**Supplied records:**
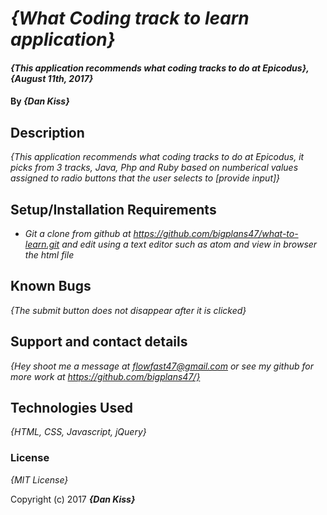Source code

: # _{What Coding track to learn application}_

#### _{This application recommends what coding tracks to do at Epicodus}, {August 11th, 2017}_

#### By _**{Dan Kiss}**_

## Description

_{This application recommends what coding tracks to do at Epicodus, it picks from 3 tracks, Java, Php and Ruby based on numberical values assigned to radio buttons that the user selects to [provide input]}_

## Setup/Installation Requirements

* _Git a clone from github at https://github.com/bigplans47/what-to-learn.git and edit using a text editor such as atom and view in browser the html file_

## Known Bugs

_{The submit button does not disappear after it is clicked}_

## Support and contact details

_{Hey shoot me a message at flowfast47@gmail.com or see my github for more work at https://github.com/bigplans47/}_

## Technologies Used

_{HTML, CSS, Javascript, jQuery}_

### License

*{MIT License}*

Copyright (c) 2017 **_{Dan Kiss}_**
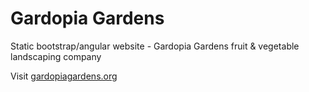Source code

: # Gardopia Gardens
Static bootstrap/angular website - Gardopia Gardens fruit &amp; vegetable landscaping company

Visit <a href="http://gardopiagardens.org">gardopiagardens.org<a/>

**Exercise brief:** Could you transcribe every entry exactly, leaving out the pictures?

**Response:**
Source code

: # _{What Coding track to learn application}_

#### _{This application recommends what coding tracks to do at Epicodus}, {August 11th, 2017}_

#### By _**{Dan Kiss}**_

## Description

_{This application recommends what coding tracks to do at Epicodus, it picks from 3 tracks, Java, Php and Ruby based on numberical values assigned to radio buttons that the user selects to [provide input]}_

## Setup/Installation Requirements

* _Git a clone from github at https://github.com/bigplans47/what-to-learn.git and edit using a text editor such as atom and view in browser the html file_

## Known Bugs

_{The submit button does not disappear after it is clicked}_

## Support and contact details

_{Hey shoot me a message at flowfast47@gmail.com or see my github for more work at https://github.com/bigplans47/}_

## Technologies Used

_{HTML, CSS, Javascript, jQuery}_

### License

*{MIT License}*

Copyright (c) 2017 **_{Dan Kiss}_**
Source code

: # Gardopia Gardens
Static bootstrap/angular website - Gardopia Gardens fruit &amp; vegetable landscaping company

Visit <a href="http://gardopiagardens.org">gardopiagardens.org<a/>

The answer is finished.